Sunday, 19 April 2020

newtonian mechanics - Calculating the force required to lift a weight with a screw


I am trying to learn physics by myself as I do not have a good teacher at school. I've been reading Feynman Lectures on Physics and I can't figure out how he found out this number. Here is an excerpt of the book:



Let us now illustrate the energy principle with a more complicated problem, the screw jack shown in Fig. 4–5. A handle $20$ inches long is used to turn the screw, which has $10$ threads to the inch. We would like to know how much force would be needed at the handle to lift one ton ($2000$ pounds). If we want to lift the ton one inch, say, then we must turn the handle around ten times. When it goes around once it goes approximately $126$ inches. The handle must thus travel $1260$ inches, and if we used various pulleys, etc., we would be lifting our one ton with an unknown smaller weight $W$ applied to the end of the handle. So we find out that W is about $1.6$ pounds. This is a result of the conservation of energy. A screw Jack



If you divide $2000$ pounds by $1260$ in you get $\frac{100}{63}$, which is $1.58$, a number close enough to $1.6$ pounds, which according to Feynman is the weight that we need to apply to the end of the handle.

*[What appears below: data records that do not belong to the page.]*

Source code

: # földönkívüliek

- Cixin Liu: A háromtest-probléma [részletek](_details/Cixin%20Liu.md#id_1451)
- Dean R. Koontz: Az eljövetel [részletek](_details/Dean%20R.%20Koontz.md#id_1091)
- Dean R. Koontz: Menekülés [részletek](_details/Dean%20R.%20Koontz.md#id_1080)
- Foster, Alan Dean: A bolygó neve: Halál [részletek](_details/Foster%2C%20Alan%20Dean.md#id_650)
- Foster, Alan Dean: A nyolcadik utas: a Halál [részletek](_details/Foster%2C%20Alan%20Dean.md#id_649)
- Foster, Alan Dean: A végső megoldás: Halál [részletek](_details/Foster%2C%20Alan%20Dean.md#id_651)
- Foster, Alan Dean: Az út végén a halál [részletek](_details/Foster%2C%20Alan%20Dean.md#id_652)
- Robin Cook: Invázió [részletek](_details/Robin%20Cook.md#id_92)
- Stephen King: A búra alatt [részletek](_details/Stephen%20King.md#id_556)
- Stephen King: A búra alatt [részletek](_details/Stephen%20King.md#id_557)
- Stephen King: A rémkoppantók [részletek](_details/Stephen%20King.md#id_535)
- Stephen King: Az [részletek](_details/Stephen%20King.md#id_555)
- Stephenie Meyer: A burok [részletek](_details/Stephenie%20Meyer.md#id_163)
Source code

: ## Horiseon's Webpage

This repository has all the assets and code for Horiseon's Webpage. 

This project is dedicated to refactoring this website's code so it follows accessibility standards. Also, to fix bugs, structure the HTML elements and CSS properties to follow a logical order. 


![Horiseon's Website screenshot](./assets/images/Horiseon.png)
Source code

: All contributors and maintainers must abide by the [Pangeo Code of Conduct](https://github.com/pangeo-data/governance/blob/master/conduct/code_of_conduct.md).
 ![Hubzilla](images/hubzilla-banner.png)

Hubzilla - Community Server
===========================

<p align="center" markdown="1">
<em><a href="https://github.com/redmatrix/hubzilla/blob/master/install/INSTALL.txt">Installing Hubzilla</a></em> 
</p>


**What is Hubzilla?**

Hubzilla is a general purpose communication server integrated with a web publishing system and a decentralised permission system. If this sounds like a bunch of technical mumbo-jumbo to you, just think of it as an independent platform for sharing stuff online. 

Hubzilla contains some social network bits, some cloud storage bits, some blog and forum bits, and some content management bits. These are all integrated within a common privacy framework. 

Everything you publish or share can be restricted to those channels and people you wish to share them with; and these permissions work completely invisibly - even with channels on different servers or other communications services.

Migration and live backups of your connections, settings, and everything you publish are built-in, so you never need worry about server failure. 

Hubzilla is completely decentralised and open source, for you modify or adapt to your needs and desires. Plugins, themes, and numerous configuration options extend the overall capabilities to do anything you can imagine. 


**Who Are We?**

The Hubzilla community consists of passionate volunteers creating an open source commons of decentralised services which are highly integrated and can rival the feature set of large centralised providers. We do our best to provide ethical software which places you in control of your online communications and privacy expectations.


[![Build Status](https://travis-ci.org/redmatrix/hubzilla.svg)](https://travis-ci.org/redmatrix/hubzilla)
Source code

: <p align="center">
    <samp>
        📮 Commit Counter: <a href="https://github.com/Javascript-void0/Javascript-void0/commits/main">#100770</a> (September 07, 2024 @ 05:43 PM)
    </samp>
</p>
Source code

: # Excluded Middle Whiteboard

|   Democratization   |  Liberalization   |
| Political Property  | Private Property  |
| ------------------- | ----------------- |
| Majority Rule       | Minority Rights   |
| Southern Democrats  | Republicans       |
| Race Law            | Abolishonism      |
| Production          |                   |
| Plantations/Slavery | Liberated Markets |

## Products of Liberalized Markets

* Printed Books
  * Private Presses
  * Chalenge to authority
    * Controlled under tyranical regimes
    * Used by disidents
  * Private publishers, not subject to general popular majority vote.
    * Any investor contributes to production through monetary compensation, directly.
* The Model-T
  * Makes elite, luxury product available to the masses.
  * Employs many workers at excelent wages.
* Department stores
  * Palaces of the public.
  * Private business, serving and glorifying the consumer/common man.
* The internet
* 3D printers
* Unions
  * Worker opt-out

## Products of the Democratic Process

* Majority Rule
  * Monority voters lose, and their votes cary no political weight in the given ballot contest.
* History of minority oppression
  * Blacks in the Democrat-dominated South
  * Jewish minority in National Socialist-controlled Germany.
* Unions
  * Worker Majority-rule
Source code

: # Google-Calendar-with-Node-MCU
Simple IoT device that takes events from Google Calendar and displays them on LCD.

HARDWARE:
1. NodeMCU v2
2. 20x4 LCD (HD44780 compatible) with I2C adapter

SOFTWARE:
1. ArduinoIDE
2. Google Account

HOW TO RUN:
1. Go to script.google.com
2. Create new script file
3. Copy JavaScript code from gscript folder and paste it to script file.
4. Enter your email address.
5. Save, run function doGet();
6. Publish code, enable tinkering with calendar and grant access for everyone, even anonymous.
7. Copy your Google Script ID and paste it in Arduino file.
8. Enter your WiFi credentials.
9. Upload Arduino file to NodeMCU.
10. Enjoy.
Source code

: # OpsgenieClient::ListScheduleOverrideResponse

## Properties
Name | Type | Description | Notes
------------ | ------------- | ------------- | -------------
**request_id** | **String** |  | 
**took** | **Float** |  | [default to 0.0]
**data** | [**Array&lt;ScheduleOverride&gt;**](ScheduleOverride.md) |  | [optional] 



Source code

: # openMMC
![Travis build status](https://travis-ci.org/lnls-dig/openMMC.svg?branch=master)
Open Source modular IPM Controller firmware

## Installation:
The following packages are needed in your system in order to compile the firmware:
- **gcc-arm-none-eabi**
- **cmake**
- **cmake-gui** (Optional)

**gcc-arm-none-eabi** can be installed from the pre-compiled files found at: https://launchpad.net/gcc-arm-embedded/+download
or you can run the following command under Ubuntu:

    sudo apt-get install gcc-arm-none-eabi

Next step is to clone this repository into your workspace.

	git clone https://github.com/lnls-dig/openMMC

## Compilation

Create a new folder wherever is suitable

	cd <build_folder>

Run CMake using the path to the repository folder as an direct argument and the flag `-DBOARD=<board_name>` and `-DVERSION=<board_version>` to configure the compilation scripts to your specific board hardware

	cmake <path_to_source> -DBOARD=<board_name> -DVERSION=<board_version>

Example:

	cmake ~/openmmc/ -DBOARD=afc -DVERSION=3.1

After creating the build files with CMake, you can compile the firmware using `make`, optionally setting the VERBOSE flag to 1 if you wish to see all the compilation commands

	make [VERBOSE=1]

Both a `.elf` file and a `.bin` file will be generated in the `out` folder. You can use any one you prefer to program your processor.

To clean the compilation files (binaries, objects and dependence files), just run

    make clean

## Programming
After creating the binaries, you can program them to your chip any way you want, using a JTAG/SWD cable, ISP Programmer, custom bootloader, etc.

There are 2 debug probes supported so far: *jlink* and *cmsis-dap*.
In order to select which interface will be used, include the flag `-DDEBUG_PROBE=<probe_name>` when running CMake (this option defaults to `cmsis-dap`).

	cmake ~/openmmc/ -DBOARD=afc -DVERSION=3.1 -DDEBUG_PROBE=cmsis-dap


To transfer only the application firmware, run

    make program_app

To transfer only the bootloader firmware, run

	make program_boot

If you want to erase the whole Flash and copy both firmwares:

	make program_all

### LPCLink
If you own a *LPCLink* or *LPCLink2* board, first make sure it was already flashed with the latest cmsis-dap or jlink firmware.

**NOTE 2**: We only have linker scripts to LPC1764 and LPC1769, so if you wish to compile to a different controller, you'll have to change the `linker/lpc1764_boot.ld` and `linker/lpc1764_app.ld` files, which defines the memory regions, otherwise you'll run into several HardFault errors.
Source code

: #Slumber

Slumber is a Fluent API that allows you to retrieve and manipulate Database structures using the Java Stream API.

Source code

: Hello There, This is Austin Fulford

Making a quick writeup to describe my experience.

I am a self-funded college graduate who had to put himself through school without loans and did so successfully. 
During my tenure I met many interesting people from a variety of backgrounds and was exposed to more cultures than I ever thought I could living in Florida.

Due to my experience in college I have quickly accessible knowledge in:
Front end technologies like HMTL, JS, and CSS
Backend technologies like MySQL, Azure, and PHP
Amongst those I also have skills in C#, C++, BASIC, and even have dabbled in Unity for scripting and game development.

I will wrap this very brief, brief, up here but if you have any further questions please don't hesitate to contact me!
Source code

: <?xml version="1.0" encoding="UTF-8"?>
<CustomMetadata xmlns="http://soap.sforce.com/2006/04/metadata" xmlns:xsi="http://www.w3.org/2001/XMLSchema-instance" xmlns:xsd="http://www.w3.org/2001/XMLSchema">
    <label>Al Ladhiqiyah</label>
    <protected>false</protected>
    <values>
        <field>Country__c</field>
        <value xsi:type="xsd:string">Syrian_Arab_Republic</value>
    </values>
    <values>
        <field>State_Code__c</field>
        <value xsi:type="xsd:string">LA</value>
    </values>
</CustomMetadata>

I believe, however, that this calculation is wrong given a dimensional analysis of such operation.


Here is my dimensional analysis:


$\frac{2000 pounds * 1 in}{ 1260 inches }$ = $\frac{[M] * [L] }{[L]}$ = ${[M]}$ And this is wrong, as we are suppose to get a force, not a mass.

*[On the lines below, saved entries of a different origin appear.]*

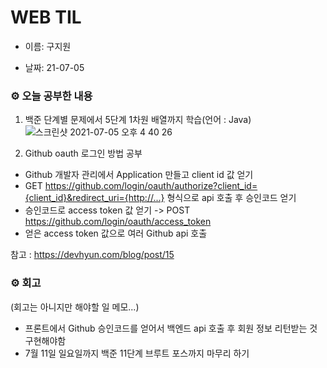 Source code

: # WEB TIL

- 이름: 구지원

- 날짜: 21-07-05

### ⚙️ 오늘 공부한 내용

1. 백준 단계별 문제에서 5단계 1차원 배열까지 학습(언어 : Java)
   ![스크린샷 2021-07-05 오후 4 40 26](https://user-images.githubusercontent.com/31758135/124435209-b6c04000-ddaf-11eb-91d2-a12f3850800e.png)

2. Github oauth 로그인 방법 공부

- Github 개발자 관리에서 Application 만들고 client id 값 얻기
- GET https://github.com/login/oauth/authorize?client_id={client_id}&redirect_uri={http://...} 형식으로 api 호출 후 승인코드 얻기
- 승인코드로 access token 값 얻기 -> POST https://github.com/login/oauth/access_token
- 얻은 access token 값으로 여러 Github api 호출

참고 : https://devhyun.com/blog/post/15

### ⚙️ 회고

(회고는 아니지만 해야할 일 메모...)

- 프론트에서 Github 승인코드를 얻어서 백엔드 api 호출 후 회원 정보 리턴받는 것 구현해야함
- 7월 11일 일요일까지 백준 11단계 브루트 포스까지 마무리 하기

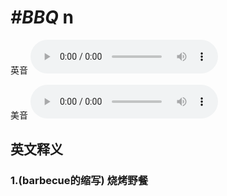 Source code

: # ***\#BBQ*** n
英音
<audio src="./media/BBQ1_AAC.aac" controls="controls"></audio>

美音
<audio src="./media/BBQ2_AAC.aac" controls="controls"></audio>



  

英文释义
---
### 1.**(barbecue的缩写) 烧烤野餐**  


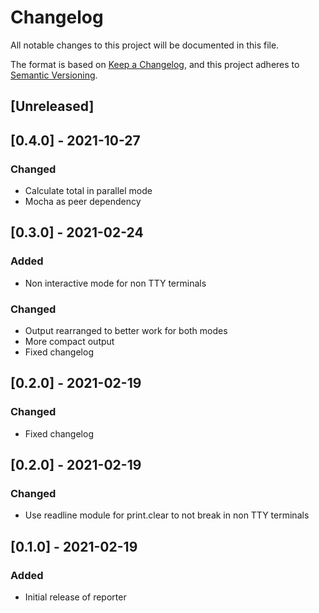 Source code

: # Changelog
All notable changes to this project will be documented in this file.

The format is based on [Keep a Changelog](https://keepachangelog.com/en/1.0.0/),
and this project adheres to [Semantic Versioning](https://semver.org/spec/v2.0.0.html).

## [Unreleased]

## [0.4.0] - 2021-10-27
### Changed
- Calculate total in parallel mode
- Mocha as peer dependency

## [0.3.0] - 2021-02-24
### Added
- Non interactive mode for non TTY terminals

### Changed
- Output rearranged to better work for both modes
- More compact output
- Fixed changelog

## [0.2.0] - 2021-02-19
### Changed
- Fixed changelog

## [0.2.0] - 2021-02-19
### Changed
- Use readline module for print.clear to not break in non TTY terminals

## [0.1.0] - 2021-02-19
### Added
- Initial release of reporter
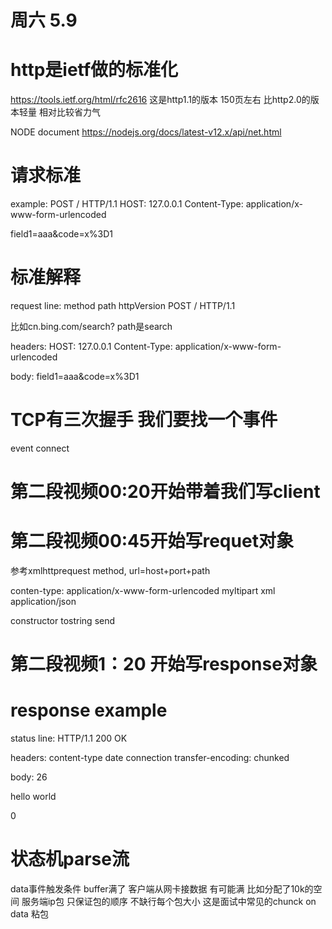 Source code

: # 周六 5.9

# http是ietf做的标准化
https://tools.ietf.org/html/rfc2616
这是http1.1的版本 150页左右 比http2.0的版本轻量 相对比较省力气

NODE document
https://nodejs.org/docs/latest-v12.x/api/net.html

# 请求标准
example:
POST / HTTP/1.1
HOST: 127.0.0.1
Content-Type: application/x-www-form-urlencoded

field1=aaa&code=x%3D1

# 标准解释
request line: 
method path httpVersion
POST / HTTP/1.1

比如cn.bing.com/search?
path是search


headers:
HOST: 127.0.0.1
Content-Type: application/x-www-form-urlencoded

body:
field1=aaa&code=x%3D1


# TCP有三次握手 我们要找一个事件
event connect

# 第二段视频00:20开始带着我们写client

# 第二段视频00:45开始写requet对象
参考xmlhttprequest
method, url=host+port+path

conten-type:
application/x-www-form-urlencoded
myltipart
xml
application/json

constructor
tostring
send

# 第二段视频1：20 开始写response对象

# response example

status line:
HTTP/1.1 200 OK

headers:
content-type
date
connection
transfer-encoding: chunked

body:
26
<html><body>hello world</body></html>

0


# 状态机parse流

data事件触发条件
buffer满了 客户端从网卡接数据 有可能满 比如分配了10k的空间
服务端ip包 只保证包的顺序 不缺行每个包大小
这是面试中常见的chunck on data 粘包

I found this website, where you can find what I think is an email from an student reporting the teacher that he believes he got the number diving $\frac{5}{\pi}$ . Can you also explain me this?



Finally, in a thread in a Physics Forum question,they concluded that $1.6$ is just the force to keep the system at equilibrium, and you need $\text{a force} > 1.6$ to actually lift the ton. After, someone said that Feynman would have said this answer is wrong. Why is that?



Answer



From the geometry, you can state that in order to move the screw by 1 unit of distance, you have to move the end of the handle by $10\times 20\times 2\pi$ units of distance. Let's call the unit of distance $[L]$ - in this case, an inch might be a good unit but we don't have to be explicit about that.

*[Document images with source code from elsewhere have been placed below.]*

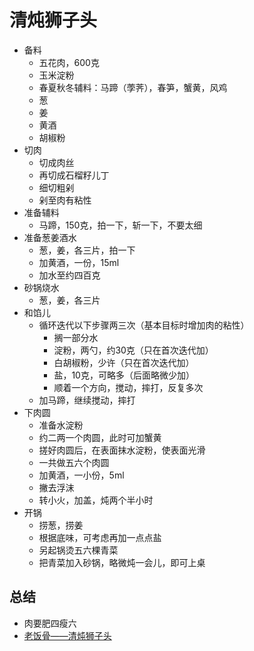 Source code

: # 清炖狮子头

* 备料
    * 五花肉，600克
    * 玉米淀粉
    * 春夏秋冬辅料：马蹄（荸荠），春笋，蟹黄，风鸡
    * 葱
    * 姜
    * 黄酒
    * 胡椒粉
* 切肉
    * 切成肉丝
    * 再切成石榴籽儿丁
    * 细切粗剁
    * 剁至肉有粘性
* 准备辅料
    * 马蹄，150克，拍一下，斩一下，不要太细
* 准备葱姜酒水
    * 葱，姜，各三片，拍一下
    * 加黄酒，一份，15ml
    * 加水至约四百克
* 砂锅烧水
    * 葱，姜，各三片
* 和馅儿
    * 循环迭代以下步骤两三次（基本目标时增加肉的粘性）
        * 搁一部分水
        * 淀粉，两勺，约30克（只在首次迭代加）
        * 白胡椒粉，少许（只在首次迭代加）
        * 盐，10克，可略多（后面略微少加）
        * 顺着一个方向，搅动，摔打，反复多次
    * 加马蹄，继续搅动，摔打
* 下肉圆
    * 准备水淀粉
    * 约二两一个肉圆，此时可加蟹黄
    * 搓好肉圆后，在表面抹水淀粉，使表面光滑
    * 一共做五六个肉圆
    * 加黄酒，一小份，5ml
    * 撇去浮沫
    * 转小火，加盖，炖两个半小时
* 开锅
    * 捞葱，捞姜
    * 根据底味，可考虑再加一点点盐
    * 另起锅烫五六棵青菜
    * 把青菜加入砂锅，略微炖一会儿，即可上桌

## 总结
* 肉要肥四瘦六
* [老饭骨——清炖狮子头](https://www.youtube.com/watch?v=4-unNNxyOd0) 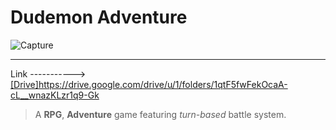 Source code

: # Dudemon Adventure
![Capture](https://github.com/Krittin33333/MTE-455-Group6-DudeMonAdventure/assets/107970848/812d839a-e15b-4bf4-b41c-828e7a97fed3)

---
Link -----------> [[Drive]](https://drive.google.com/drive/u/1/folders/1qtF5fwFekOcaA-cL__wnazKLzr1q9-Gk)https://drive.google.com/drive/u/1/folders/1qtF5fwFekOcaA-cL__wnazKLzr1q9-Gk
> A **RPG**, **Adventure** game featuring _turn-based_ battle system.

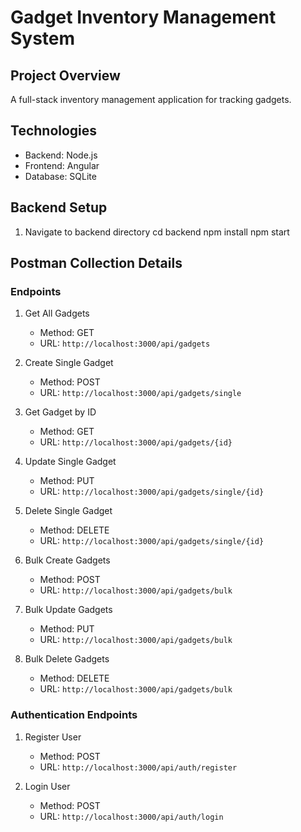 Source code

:# Gadget Inventory Management System

## Project Overview
A full-stack inventory management application for tracking gadgets.

## Technologies
- Backend: Node.js
- Frontend: Angular
- Database: SQLite

## Backend Setup
1. Navigate to backend directory
cd backend
npm install
npm start

## Postman Collection Details

### Endpoints

1. Get All Gadgets
   - Method: GET
   - URL: `http://localhost:3000/api/gadgets`

2. Create Single Gadget
   - Method: POST
   - URL: `http://localhost:3000/api/gadgets/single`

3. Get Gadget by ID
   - Method: GET
   - URL: `http://localhost:3000/api/gadgets/{id}`

4. Update Single Gadget
   - Method: PUT
   - URL: `http://localhost:3000/api/gadgets/single/{id}`

5. Delete Single Gadget
   - Method: DELETE
   - URL: `http://localhost:3000/api/gadgets/single/{id}`

6. Bulk Create Gadgets
   - Method: POST
   - URL: `http://localhost:3000/api/gadgets/bulk`

6. Bulk Update Gadgets
   - Method: PUT
   - URL: `http://localhost:3000/api/gadgets/bulk`

6. Bulk Delete Gadgets
   - Method: DELETE
   - URL: `http://localhost:3000/api/gadgets/bulk`

### Authentication Endpoints

1. Register User
   - Method: POST
   - URL: `http://localhost:3000/api/auth/register`

2. Login User
   - Method: POST
   - URL: `http://localhost:3000/api/auth/login`   
      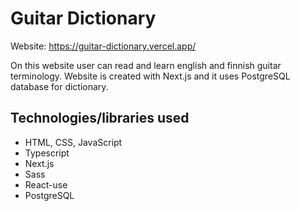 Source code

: # Guitar Dictionary

Website: https://guitar-dictionary.vercel.app/

On this website user can read and learn english and finnish guitar terminology.
Website is created with Next.js and it uses PostgreSQL database for dictionary.

## Technologies/libraries used

- HTML, CSS, JavaScript
- Typescript
- Next.js
- Sass
- React-use
- PostgreSQL
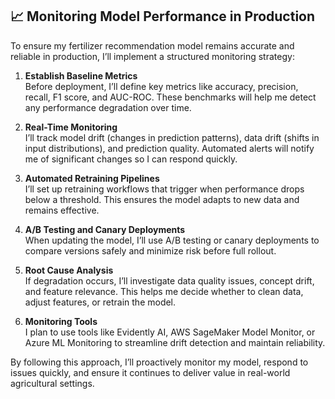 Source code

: ## 📈 Monitoring Model Performance in Production

To ensure my fertilizer recommendation model remains accurate and reliable in production, I’ll implement a structured monitoring strategy:

1. **Establish Baseline Metrics**  
   Before deployment, I’ll define key metrics like accuracy, precision, recall, F1 score, and AUC-ROC. These benchmarks will help me detect any performance degradation over time.

2. **Real-Time Monitoring**  
   I’ll track model drift (changes in prediction patterns), data drift (shifts in input distributions), and prediction quality. Automated alerts will notify me of significant changes so I can respond quickly.

3. **Automated Retraining Pipelines**  
   I’ll set up retraining workflows that trigger when performance drops below a threshold. This ensures the model adapts to new data and remains effective.

4. **A/B Testing and Canary Deployments**  
   When updating the model, I’ll use A/B testing or canary deployments to compare versions safely and minimize risk before full rollout.

5. **Root Cause Analysis**  
   If degradation occurs, I’ll investigate data quality issues, concept drift, and feature relevance. This helps me decide whether to clean data, adjust features, or retrain the model.

6. **Monitoring Tools**  
   I plan to use tools like Evidently AI, AWS SageMaker Model Monitor, or Azure ML Monitoring to streamline drift detection and maintain reliability.

By following this approach, I’ll proactively monitor my model, respond to issues quickly, and ensure it continues to deliver value in real-world agricultural settings.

Conservation of energy says that work done on the system in one place must be equal to the work done by the system in another place - work done on moving the handle must equal work done to move the mass.


Mathematically, we can say


$$F_1d_1 = F_2d_2$$


so for a given force at the end of the handle, you know the force it can move on top of the screw is given by


$$F_{screw} = \frac{400 \pi [L]}{1[L]} F_{handle}$$


Now you can express the force in pounds, Newtons, dyne, kgf, kip, pond, poundal, or whatever unit of force takes your fancy. Since the ratio of distances becomes unitless (the inches, in this case, cancel out) you can see that the two forces will have the same units. Dimensional analysis, in other words, works (it usually does).


You can see by simple manipulation that if the force exerted by the screw is 2000 units, the force on the handle must be $\frac{5}{\pi}$[units] as was stated.



As for the question of equilibrium vs motion: if the system is frictionless, then you need an infinitesimally small additional amount of force to set the system in motion (to accelerate it from rest) after which you can reduce the force to be exactly equal to $\frac{5}{\pi}$[units] in order to keep moving. At the end you can reduce the force slightly and the screw will come to rest. The total work done to move the mass up is independent of how much the mass was accelerated as long as it it at rest at the beginning and end of the exercise - and thus the average force will be exactly as calculated.


As David Richerby pointed out, because there is no friction, you need to maintain the force at all times in order to prevent the screw from spinning down again - but no work is done (in the physics sense) for just holding it still.